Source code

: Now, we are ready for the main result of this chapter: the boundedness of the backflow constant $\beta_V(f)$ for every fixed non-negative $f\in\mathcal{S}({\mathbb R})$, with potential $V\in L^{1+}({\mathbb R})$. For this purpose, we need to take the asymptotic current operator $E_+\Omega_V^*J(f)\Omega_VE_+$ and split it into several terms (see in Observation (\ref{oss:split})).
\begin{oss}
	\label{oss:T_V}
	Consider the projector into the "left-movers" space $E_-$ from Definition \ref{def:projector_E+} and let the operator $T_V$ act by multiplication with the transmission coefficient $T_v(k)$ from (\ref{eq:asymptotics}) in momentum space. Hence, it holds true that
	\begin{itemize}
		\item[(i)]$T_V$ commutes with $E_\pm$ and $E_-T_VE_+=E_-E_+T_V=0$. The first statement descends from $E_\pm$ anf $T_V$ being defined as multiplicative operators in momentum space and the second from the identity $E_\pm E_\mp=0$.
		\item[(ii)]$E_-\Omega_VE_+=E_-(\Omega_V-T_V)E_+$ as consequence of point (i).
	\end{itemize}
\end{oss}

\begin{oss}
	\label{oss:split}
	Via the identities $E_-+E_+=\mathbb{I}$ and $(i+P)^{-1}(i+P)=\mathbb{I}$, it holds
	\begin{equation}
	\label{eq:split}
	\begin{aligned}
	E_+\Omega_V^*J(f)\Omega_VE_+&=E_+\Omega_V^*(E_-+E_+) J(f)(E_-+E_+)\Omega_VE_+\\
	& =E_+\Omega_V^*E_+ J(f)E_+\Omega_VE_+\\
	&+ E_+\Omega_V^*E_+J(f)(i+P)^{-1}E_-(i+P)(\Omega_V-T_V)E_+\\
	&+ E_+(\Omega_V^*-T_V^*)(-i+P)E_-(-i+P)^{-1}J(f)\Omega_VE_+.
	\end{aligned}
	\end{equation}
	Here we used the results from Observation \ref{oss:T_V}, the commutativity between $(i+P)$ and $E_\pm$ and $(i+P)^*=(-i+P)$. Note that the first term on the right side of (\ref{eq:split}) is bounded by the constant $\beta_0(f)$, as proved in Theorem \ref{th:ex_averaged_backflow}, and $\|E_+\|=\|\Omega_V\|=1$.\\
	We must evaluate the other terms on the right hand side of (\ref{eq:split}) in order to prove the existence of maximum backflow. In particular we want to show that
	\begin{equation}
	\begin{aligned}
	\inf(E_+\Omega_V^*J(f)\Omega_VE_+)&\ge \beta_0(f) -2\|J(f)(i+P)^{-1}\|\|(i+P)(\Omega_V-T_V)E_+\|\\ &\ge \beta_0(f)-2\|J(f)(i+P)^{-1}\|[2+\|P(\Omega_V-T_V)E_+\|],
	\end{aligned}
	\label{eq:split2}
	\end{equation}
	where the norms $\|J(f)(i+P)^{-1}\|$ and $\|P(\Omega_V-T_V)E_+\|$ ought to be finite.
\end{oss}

--*--

Scan the material above. Copy each line that holds the word "from".

■ **EXERCISE RESPONSE**
	Consider the projector into the "left-movers" space $E_-$ from Definition \ref{def:projector_E+} and let the operator $T_V$ act by multiplication with the transmission coefficient $T_v(k)$ from (\ref{eq:asymptotics}) in momentum space. Hence, it holds true that
		\item[(i)]$T_V$ commutes with $E_\pm$ and $E_-T_VE_+=E_-E_+T_V=0$. The first statement descends from $E_\pm$ anf $T_V$ being defined as multiplicative operators in momentum space and the second from the identity $E_\pm E_\mp=0$.
	Here we used the results from Observation \ref{oss:T_V}, the commutativity between $(i+P)$ and $E_\pm$ and $(i+P)^*=(-i+P)$. Note that the first term on the right side of (\ref{eq:split}) is bounded by the constant $\beta_0(f)$, as proved in Theorem \ref{th:ex_averaged_backflow}, and $\|E_+\|=\|\Omega_V\|=1$.\\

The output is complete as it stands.